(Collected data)

Content starts

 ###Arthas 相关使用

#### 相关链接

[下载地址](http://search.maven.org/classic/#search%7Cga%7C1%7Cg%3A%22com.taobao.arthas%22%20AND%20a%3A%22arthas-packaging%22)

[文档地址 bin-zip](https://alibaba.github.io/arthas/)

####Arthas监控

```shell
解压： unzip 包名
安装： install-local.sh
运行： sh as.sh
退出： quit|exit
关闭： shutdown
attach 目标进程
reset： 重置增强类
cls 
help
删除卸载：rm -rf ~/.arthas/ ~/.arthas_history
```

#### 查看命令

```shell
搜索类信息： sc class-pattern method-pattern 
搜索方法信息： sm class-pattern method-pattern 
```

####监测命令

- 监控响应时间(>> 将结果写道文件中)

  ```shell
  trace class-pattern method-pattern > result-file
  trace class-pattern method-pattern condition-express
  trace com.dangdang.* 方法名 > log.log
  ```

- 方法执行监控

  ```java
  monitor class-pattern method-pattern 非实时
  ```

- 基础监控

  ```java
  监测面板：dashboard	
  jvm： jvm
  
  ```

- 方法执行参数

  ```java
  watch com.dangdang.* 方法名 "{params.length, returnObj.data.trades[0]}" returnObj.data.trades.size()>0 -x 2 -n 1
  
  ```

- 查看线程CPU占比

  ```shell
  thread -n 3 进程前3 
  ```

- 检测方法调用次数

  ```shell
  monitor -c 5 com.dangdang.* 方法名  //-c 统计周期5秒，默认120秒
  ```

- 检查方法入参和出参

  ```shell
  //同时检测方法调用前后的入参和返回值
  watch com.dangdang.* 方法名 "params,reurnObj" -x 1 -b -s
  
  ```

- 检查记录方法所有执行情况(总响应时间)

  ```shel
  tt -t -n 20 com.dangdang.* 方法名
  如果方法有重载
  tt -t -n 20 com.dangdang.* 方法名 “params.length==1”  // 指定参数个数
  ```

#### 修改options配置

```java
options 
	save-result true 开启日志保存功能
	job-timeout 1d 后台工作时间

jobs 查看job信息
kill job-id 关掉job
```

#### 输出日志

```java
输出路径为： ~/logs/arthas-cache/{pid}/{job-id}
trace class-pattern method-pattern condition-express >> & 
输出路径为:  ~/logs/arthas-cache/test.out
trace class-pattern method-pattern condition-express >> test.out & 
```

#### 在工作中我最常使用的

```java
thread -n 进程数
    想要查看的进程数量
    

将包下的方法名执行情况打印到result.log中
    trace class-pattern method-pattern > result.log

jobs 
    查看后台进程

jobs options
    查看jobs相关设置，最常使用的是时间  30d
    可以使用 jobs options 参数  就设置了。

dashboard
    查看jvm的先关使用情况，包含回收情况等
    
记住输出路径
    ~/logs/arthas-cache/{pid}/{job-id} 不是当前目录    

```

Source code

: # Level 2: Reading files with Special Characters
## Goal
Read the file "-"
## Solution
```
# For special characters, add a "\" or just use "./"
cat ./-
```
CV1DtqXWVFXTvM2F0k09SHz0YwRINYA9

Content ends

▸ **PROBLEM REQUIREMENTS**
Write an exact transcription of every entry above.

▸ **PROBLEM SOLUTION**
 ###Arthas 相关使用

#### 相关链接

[下载地址](http://search.maven.org/classic/#search%7Cga%7C1%7Cg%3A%22com.taobao.arthas%22%20AND%20a%3A%22arthas-packaging%22)

[文档地址 bin-zip](https://alibaba.github.io/arthas/)

####Arthas监控

```shell
解压： unzip 包名
安装： install-local.sh
运行： sh as.sh
退出： quit|exit
关闭： shutdown
attach 目标进程
reset： 重置增强类
cls 
help
删除卸载：rm -rf ~/.arthas/ ~/.arthas_history
```

#### 查看命令

```shell
搜索类信息： sc class-pattern method-pattern 
搜索方法信息： sm class-pattern method-pattern 
```

####监测命令

- 监控响应时间(>> 将结果写道文件中)

  ```shell
  trace class-pattern method-pattern > result-file
  trace class-pattern method-pattern condition-express
  trace com.dangdang.* 方法名 > log.log
  ```

- 方法执行监控

  ```java
  monitor class-pattern method-pattern 非实时
  ```

- 基础监控

  ```java
  监测面板：dashboard	
  jvm： jvm
  
  ```

- 方法执行参数

  ```java
  watch com.dangdang.* 方法名 "{params.length, returnObj.data.trades[0]}" returnObj.data.trades.size()>0 -x 2 -n 1
  
  ```

- 查看线程CPU占比

  ```shell
  thread -n 3 进程前3 
  ```

- 检测方法调用次数

  ```shell
  monitor -c 5 com.dangdang.* 方法名  //-c 统计周期5秒，默认120秒
  ```

- 检查方法入参和出参

  ```shell
  //同时检测方法调用前后的入参和返回值
  watch com.dangdang.* 方法名 "params,reurnObj" -x 1 -b -s
  
  ```

- 检查记录方法所有执行情况(总响应时间)

  ```shel
  tt -t -n 20 com.dangdang.* 方法名
  如果方法有重载
  tt -t -n 20 com.dangdang.* 方法名 “params.length==1”  // 指定参数个数
  ```

#### 修改options配置

```java
options 
	save-result true 开启日志保存功能
	job-timeout 1d 后台工作时间

jobs 查看job信息
kill job-id 关掉job
```

#### 输出日志

```java
输出路径为： ~/logs/arthas-cache/{pid}/{job-id}
trace class-pattern method-pattern condition-express >> & 
输出路径为:  ~/logs/arthas-cache/test.out
trace class-pattern method-pattern condition-express >> test.out & 
```

#### 在工作中我最常使用的

```java
thread -n 进程数
    想要查看的进程数量
    

将包下的方法名执行情况打印到result.log中
    trace class-pattern method-pattern > result.log

jobs 
    查看后台进程

jobs options
    查看jobs相关设置，最常使用的是时间  30d
    可以使用 jobs options 参数  就设置了。

dashboard
    查看jvm的先关使用情况，包含回收情况等
    
记住输出路径
    ~/logs/arthas-cache/{pid}/{job-id} 不是当前目录    

```

Source code

: # Level 2: Reading files with Special Characters
## Goal
Read the file "-"
## Solution
```
# For special characters, add a "\" or just use "./"
cat ./-
```
CV1DtqXWVFXTvM2F0k09SHz0YwRINYA9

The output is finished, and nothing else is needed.